Poi inizia a nevicare. Non è possibile, allora il bollettino meteorologico aveva detto bene, non che sia un problema, qualcuno pensava fosse un azzardo, ma noi no, noi siamo saliti ugualmente!
Incredibile, siamo a giugno e nevica per bene come se fosse dicembre…
Alle 22 dobbiamo fare silenzio e andare a dormire, i cani del nostro gruppo sono buonissimi durante la notte. In camerata la notte è breve. Ci si alza presto, in un rifugio, senti il sole che arriva, l’aria che cambia, senti il desiderio degli amanti della montagna che iniziano a vivere il momento in cui usciranno, cammineranno. Fuori c’è un gran silenzio. Mi dicono che è tutto imbiancato!

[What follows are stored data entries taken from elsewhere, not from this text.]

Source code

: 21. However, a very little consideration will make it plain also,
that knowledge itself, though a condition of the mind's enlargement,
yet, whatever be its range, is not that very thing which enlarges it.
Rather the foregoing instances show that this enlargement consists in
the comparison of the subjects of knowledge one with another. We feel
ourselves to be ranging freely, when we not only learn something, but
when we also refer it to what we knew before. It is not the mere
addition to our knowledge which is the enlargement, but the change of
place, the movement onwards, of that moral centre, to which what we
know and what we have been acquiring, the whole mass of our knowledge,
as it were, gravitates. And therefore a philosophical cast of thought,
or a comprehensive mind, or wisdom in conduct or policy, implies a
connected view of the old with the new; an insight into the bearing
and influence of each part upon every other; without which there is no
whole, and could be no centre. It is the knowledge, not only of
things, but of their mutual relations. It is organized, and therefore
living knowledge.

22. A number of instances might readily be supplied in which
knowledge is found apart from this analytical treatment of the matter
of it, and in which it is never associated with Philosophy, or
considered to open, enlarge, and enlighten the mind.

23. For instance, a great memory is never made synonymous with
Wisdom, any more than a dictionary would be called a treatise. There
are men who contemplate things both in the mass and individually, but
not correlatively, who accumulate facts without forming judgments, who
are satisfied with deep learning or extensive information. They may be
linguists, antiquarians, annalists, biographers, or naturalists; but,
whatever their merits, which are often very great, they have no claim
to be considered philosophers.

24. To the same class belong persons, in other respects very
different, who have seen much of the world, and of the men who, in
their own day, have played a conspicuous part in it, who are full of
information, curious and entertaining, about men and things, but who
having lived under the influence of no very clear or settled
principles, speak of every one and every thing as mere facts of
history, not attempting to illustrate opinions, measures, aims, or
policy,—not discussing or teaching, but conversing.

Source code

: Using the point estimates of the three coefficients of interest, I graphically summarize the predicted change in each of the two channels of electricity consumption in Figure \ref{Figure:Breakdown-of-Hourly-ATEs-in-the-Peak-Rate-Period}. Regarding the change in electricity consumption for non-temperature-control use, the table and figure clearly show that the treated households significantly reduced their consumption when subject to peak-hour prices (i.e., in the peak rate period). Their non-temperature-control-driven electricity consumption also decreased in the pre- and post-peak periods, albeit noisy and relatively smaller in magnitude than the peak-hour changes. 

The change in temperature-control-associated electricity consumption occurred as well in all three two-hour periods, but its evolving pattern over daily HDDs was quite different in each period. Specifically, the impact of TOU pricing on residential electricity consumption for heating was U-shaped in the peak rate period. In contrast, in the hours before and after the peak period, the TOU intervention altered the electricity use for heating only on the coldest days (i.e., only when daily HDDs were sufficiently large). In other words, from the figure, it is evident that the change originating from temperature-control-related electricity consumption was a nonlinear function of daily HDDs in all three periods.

A terra ci sono circa 40 centimetri di neve, ma, date le previsioni del tempo, ci eravamo attrezzati.
Sono le 8 e mezza; è ora di ripartire e riprendere la discesa, ma prima andiamo a dare un’ultima occhiata al Civetta, dietro il rifugio; la parete è imponente, l’avverto quasi come un muro, cerchiamo di indovinare quanto sia distante, qualcuno dice 500 metri, qualcun altro 200, invece sono circa 1.000, io l’avverto e la immagino vicina nel suo grigio intenso.

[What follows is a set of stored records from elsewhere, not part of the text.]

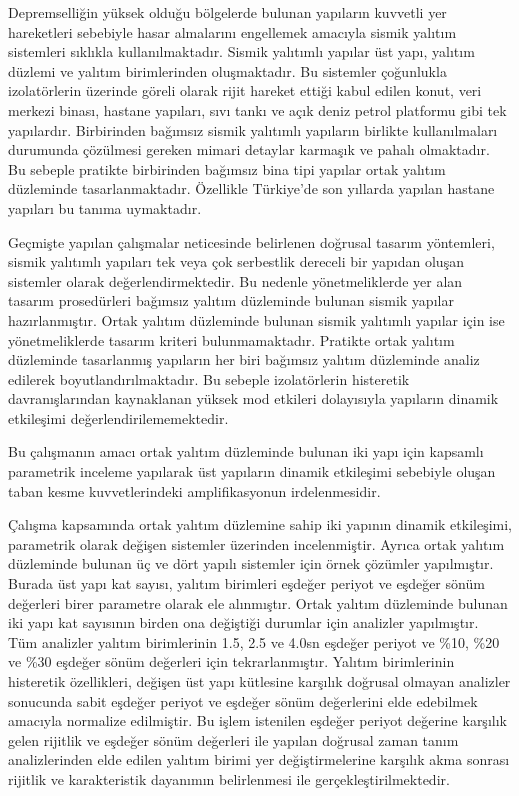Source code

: Depremselliğin yüksek olduğu bölgelerde bulunan yapıların kuvvetli
yer hareketleri sebebiyle hasar almalarını engellemek amacıyla sismik
yalıtım sistemleri sıklıkla kullanılmaktadır. Sismik yalıtımlı yapılar
üst yapı, yalıtım düzlemi ve yalıtım birimlerinden oluşmaktadır. Bu
sistemler çoğunlukla izolatörlerin üzerinde göreli olarak rijit hareket
ettiği kabul edilen konut, veri merkezi binası, hastane yapıları,
sıvı tankı ve açık deniz petrol platformu gibi tek yapılardır. Birbirinden
bağımsız sismik yalıtımlı yapıların birlikte kullanılmaları durumunda
çözülmesi gereken mimari detaylar karmaşık ve pahalı olmaktadır. Bu
sebeple pratikte birbirinden bağımsız bina tipi yapılar ortak yalıtım
düzleminde tasarlanmaktadır. Özellikle Türkiye'de son yıllarda yapılan
hastane yapıları bu tanıma uymaktadır.

Geçmişte yapılan çalışmalar neticesinde belirlenen doğrusal tasarım
yöntemleri, sismik yalıtımlı yapıları tek veya çok serbestlik dereceli
bir yapıdan oluşan sistemler olarak değerlendirmektedir. Bu nedenle
yönetmeliklerde yer alan tasarım prosedürleri bağımsız yalıtım düzleminde
bulunan sismik yapılar hazırlanmıştır. Ortak yalıtım düzleminde bulunan
sismik yalıtımlı yapılar için ise yönetmeliklerde tasarım kriteri
bulunmamaktadır. Pratikte ortak yalıtım düzleminde tasarlanmış yapıların
her biri bağımsız yalıtım düzleminde analiz edilerek boyutlandırılmaktadır.
Bu sebeple izolatörlerin histeretik davranışlarından kaynaklanan yüksek
mod etkileri dolayısıyla yapıların dinamik etkileşimi değerlendirilememektedir.

Bu çalışmanın amacı ortak yalıtım düzleminde bulunan iki yapı için
kapsamlı parametrik inceleme yapılarak üst yapıların dinamik etkileşimi
sebebiyle oluşan taban kesme kuvvetlerindeki amplifikasyonun irdelenmesidir.

Çalışma kapsamında ortak yalıtım düzlemine sahip iki yapının dinamik
etkileşimi, parametrik olarak değişen sistemler üzerinden incelenmiştir.
Ayrıca ortak yalıtım düzleminde bulunan üç ve dört yapılı sistemler
için örnek çözümler yapılmıştır. Burada üst yapı kat sayısı, yalıtım
birimleri eşdeğer periyot ve eşdeğer sönüm değerleri birer parametre
olarak ele alınmıştır. Ortak yalıtım düzleminde bulunan iki yapı kat
sayısının birden ona değiştiği durumlar için analizler yapılmıştır.
Tüm analizler yalıtım birimlerinin 1.5, 2.5 ve 4.0sn eşdeğer periyot
ve \%10, \%20 ve \%30 eşdeğer sönüm değerleri için tekrarlanmıştır.
Yalıtım birimlerinin histeretik özellikleri, değişen üst yapı kütlesine
karşılık doğrusal olmayan analizler sonucunda sabit eşdeğer periyot
ve eşdeğer sönüm değerlerini elde edebilmek amacıyla normalize edilmiştir.
Bu işlem istenilen eşdeğer periyot değerine karşılık gelen rijitlik
ve eşdeğer sönüm değerleri ile yapılan doğrusal zaman tanım analizlerinden
elde edilen yalıtım birimi yer değiştirmelerine karşılık akma sonrası
rijitlik ve karakteristik dayanımın belirlenmesi ile gerçekleştirilmektedir.

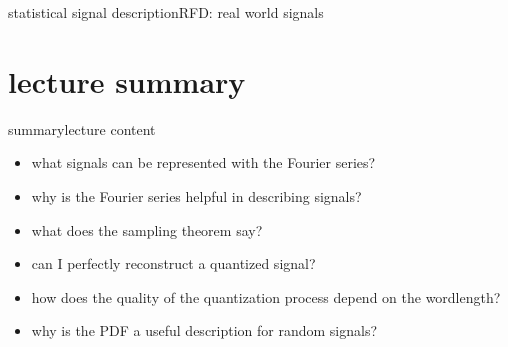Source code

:             \begin{frame}{statistical signal description}{RFD: real world signals}
            \end{frame}	
    
    \section[summary]{lecture summary}
        \begin{frame}{summary}{lecture content}
            \begin{itemize}
                \item       what signals can be represented with the Fourier series?
                \bigskip
                \item<2->   why is the Fourier series helpful in describing signals?
                \bigskip
                \item<3->   what does the sampling theorem say?
                \bigskip
                \item<4->   can I perfectly reconstruct a quantized signal?
                \bigskip
                \item<5->   how does the quality of the quantization process depend on the wordlength?
                \bigskip
                \item<6->   why is the PDF a useful description for random signals?
            \end{itemize}
        \end{frame}


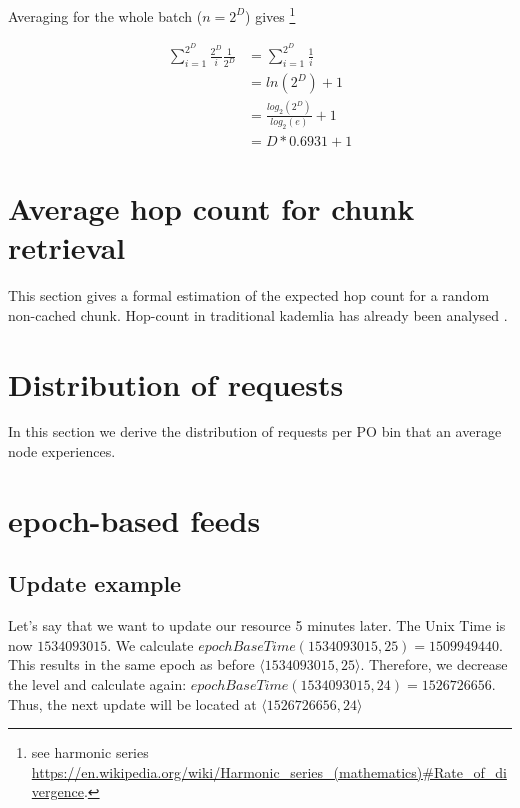 Averaging for the whole batch ($n=2^D$) gives%
%
\footnote{see harmonic series 
\url{https://en.wikipedia.org/wiki/Harmonic\_series\_(mathematics)\#Rate\_of\_divergence}.}

 \begin{subequations}   \begin{align}
\sum_{i=1}^{2^D}\frac{2^D}{i}\frac{1}{2^D}
&=\sum_{i=1}^{2^D}\frac{1}{i}\\
&=\mathit{ln}(2^D)+1\\
&=\frac{\mathit{log}_2(2^D)}{\mathit{log}_2(e)}+1\\
&=D*0.6931+1
\end{align} \end{subequations}

\section{Average hop count for chunk retrieval  \statusred}

This section gives a formal estimation of the expected hop count for a random non-cached chunk.  
Hop-count in traditional kademlia has already been  analysed \cite{roos2013comprehending, roos2015determining}.

\section{Distribution of requests \statusred}

In this section we derive the distribution of requests per PO bin that an average node experiences.

\section{epoch-based feeds \statusgreen}\label{sec:epoch-based-feeds-appendix}
\subsection{Update example \statusgreen}
 
Let's say that we want to update our resource 5 minutes later. The Unix Time is now $1534093015$.
We calculate $\mathit{epochBaseTime}(1534093015, 25) = 1509949440$.
This results in the same epoch as before $\langle  1534093015, 25\rangle$. Therefore, we decrease the level and calculate again:
$\mathit{epochBaseTime}(1534093015, 24) = 1526726656$. Thus, the next update will be located at $\langle  1526726656, 24\rangle$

Ora si è un po’ imbiancata, il suo colore ci è descritto dagli amici vedenti che, felici di farlo per noi, ne raccontano così bene i dettagli. Sentiamo anche un rombo sordo, si tratta di scariche di sassi, pericolosissime per chi arrampica, qui non si scherza!
Salutiamo gli amici che gestiscono il rifugio e riformando le coppie ci avviamo nella discesa: i percorsi possibili sono più di uno, ma noi faremo lo stesso dell’andata perché già così è complicato per la neve che ha ricoperto tutto e ne ha cambiato lo scenario. Ad ogni passo affondano un po’ gli scarponi, bisogna quindi andare cauti, la neve semplifica le cose, ma nasconde eventuali buche.

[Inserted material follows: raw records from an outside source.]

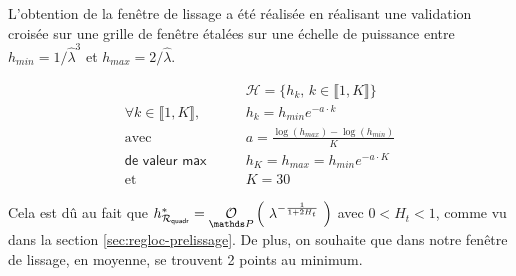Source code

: L'obtention de la fenêtre de lissage a été réalisée en réalisant une validation croisée sur une grille de fenêtre étalées sur une échelle de puissance entre $h_{min} = 1 / \widehat \lambda^3$ et $h_{max} = 2 / \widehat \lambda$.

\begin{align*}
	                                                 & \mathcal H = \bigl\{ h_k, \, k \in \llbracket 1, K \rrbracket \bigr\}
	\\
	\forall k \in \llbracket 1, K \rrbracket, \qquad & h_k = h_{min} e^{ - a \cdot k }
	\\
	\text{avec } \qquad                              & a = \frac{\log \left( h_{max} \right) - \log(h_{min})}{K}
	\\
	\textsf{de valeur max} \qquad                    & h_K = h_{max} = h_{min} e^{ - a \cdot K }
	\\
	\text{et } \qquad                                & K = 30
\end{align*}

Cela est dû au fait que $h^*_{\mathcal R_{\textsf{quadr}}} = \grandop{ \lambda^{- \frac 1 {1 + 2H_t}} }$ avec $0<H_t<1$, comme vu dans la section \ref{sec:regloc-prelissage}. De plus, on souhaite que dans notre fenêtre de lissage, en moyenne, se trouvent 2 points au minimum. 

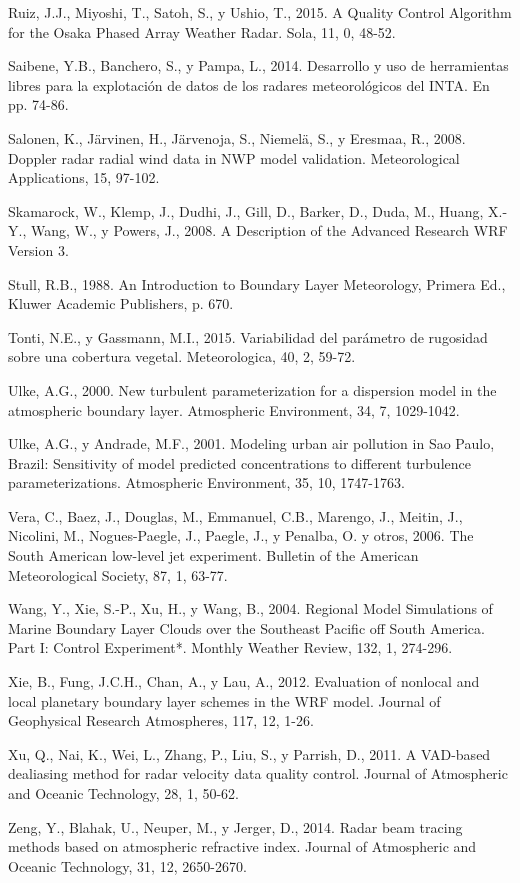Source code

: \documentclass[12pt,spanish,oneside]{book}
\begin{document}
\hypertarget{ref-Ruiz2015}{}
Ruiz, J.J., Miyoshi, T., Satoh, S., y Ushio, T., 2015. A Quality Control
Algorithm for the Osaka Phased Array Weather Radar. Sola, 11, 0, 48-52.

\hypertarget{ref-Saibene2014}{}
Saibene, Y.B., Banchero, S., y Pampa, L., 2014. Desarrollo y uso de
herramientas libres para la explotación de datos de los radares
meteorológicos del INTA. En pp. 74-86.

\hypertarget{ref-Salonen2008}{}
Salonen, K., Järvinen, H., Järvenoja, S., Niemelä, S., y Eresmaa, R.,
2008. Doppler radar radial wind data in NWP model validation.
Meteorological Applications, 15, 97-102.

\hypertarget{ref-Skamarock2008}{}
Skamarock, W., Klemp, J., Dudhi, J., Gill, D., Barker, D., Duda, M.,
Huang, X.-Y., Wang, W., y Powers, J., 2008. A Description of the
Advanced Research WRF Version 3.

\hypertarget{ref-Stull1988}{}
Stull, R.B., 1988. An Introduction to Boundary Layer Meteorology,
Primera Ed., Kluwer Academic Publishers, p. 670.

\hypertarget{ref-Tonti2015}{}
Tonti, N.E., y Gassmann, M.I., 2015. Variabilidad del parámetro de
rugosidad sobre una cobertura vegetal. Meteorologica, 40, 2, 59-72.

\hypertarget{ref-Ulke2000}{}
Ulke, A.G., 2000. New turbulent parameterization for a dispersion model
in the atmospheric boundary layer. Atmospheric Environment, 34, 7,
1029-1042.

\hypertarget{ref-Ulke2001}{}
Ulke, A.G., y Andrade, M.F., 2001. Modeling urban air pollution in Sao
Paulo, Brazil: Sensitivity of model predicted concentrations to
different turbulence parameterizations. Atmospheric Environment, 35, 10,
1747-1763.

\hypertarget{ref-Vera2006}{}
Vera, C., Baez, J., Douglas, M., Emmanuel, C.B., Marengo, J., Meitin,
J., Nicolini, M., Nogues-Paegle, J., Paegle, J., y Penalba, O. y otros,
2006. The South American low-level jet experiment. Bulletin of the
American Meteorological Society, 87, 1, 63-77.

\hypertarget{ref-Wang2004}{}
Wang, Y., Xie, S.-P., Xu, H., y Wang, B., 2004. Regional Model
Simulations of Marine Boundary Layer Clouds over the Southeast Pacific
off South America. Part I: Control Experiment*. Monthly Weather Review,
132, 1, 274-296.

\hypertarget{ref-Xie2012}{}
Xie, B., Fung, J.C.H., Chan, A., y Lau, A., 2012. Evaluation of nonlocal
and local planetary boundary layer schemes in the WRF model. Journal of
Geophysical Research Atmospheres, 117, 12, 1-26.

\hypertarget{ref-Xu2011}{}
Xu, Q., Nai, K., Wei, L., Zhang, P., Liu, S., y Parrish, D., 2011. A
VAD-based dealiasing method for radar velocity data quality control.
Journal of Atmospheric and Oceanic Technology, 28, 1, 50-62.

\hypertarget{ref-Zeng2014}{}
Zeng, Y., Blahak, U., Neuper, M., y Jerger, D., 2014. Radar beam tracing
methods based on atmospheric refractive index. Journal of Atmospheric
and Oceanic Technology, 31, 12, 2650-2670.
\end{document}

Qualcuno ha timore, non direi paura, ma io no, sento che la mia guida è fiduciosa ed è tranquilla, e mi comunica la sua serenità, anche se forse non lo è fino in fondo. Mi racconta che man mano che si scende, il paesaggio si va avvolgendo nella nebbia e si riduce di molto la visibilità. Dentro di me penso che questo non sia proprio buono!
Veniamo contattati dal Comando Regionale del Veneto dell’allora Corpo Forestale dello Stato (da poco confluito nelle Forze dei Carabinieri), ci chiedono se abbiamo bisogno di aiuto o soccorsi. Lì per lì la cosa mi sembra buffa, stiamo così bene! Ma forse sottovaluto i rischi che stiamo correndo.
Camminiamo facilmente in discesa perché la neve morbida arrotonda le asperità del terreno, i sassi e i gradini della salita sono spariti, e dobbiamo solo stare attenti a non sprofondare troppo. Non mi rendo conto, invece, che stiamo rischiando di perderci, la nostra fortuna è che siamo in compagnia di guide che, oltre ad essere brave fisicamente e preparate a condurre dei ciechi, conoscono il posto, qualcuno più di qualcun altro, e ci affidiamo a chi quei sentieri li fa spesso anche di sera.
Non ci impieghiamo molto, in generale i percorsi di ritorno durano circa la metà del tempo, la nebbia però ci rallenta un po’.
Finalmente prima di mezzogiorno vediamo, o meglio sentiamo in lontananza le voci dei colleghi delle nostre guide che ci chiamano e ci vengono incontro, preoccupati per noi a causa della nevicata, ma visibilmente sollevati nel vederci arrivare scendendo tutti baldanzosi e felici.
Queste persone mi comunicano la loro emozione e mi fanno amare il Monte Civetta come se lo conoscessi da sempre, come se lo avessi scalato, come tutte le cose che facciamo quando siamo qui, in montagna, scaliamo, scaliamo e saliamo e poi – incredibile a dirsi, lo so – vediamo, e quelle immagini, a distanza di cinque o sei anni, io le ho ancora in mente e negli occhi.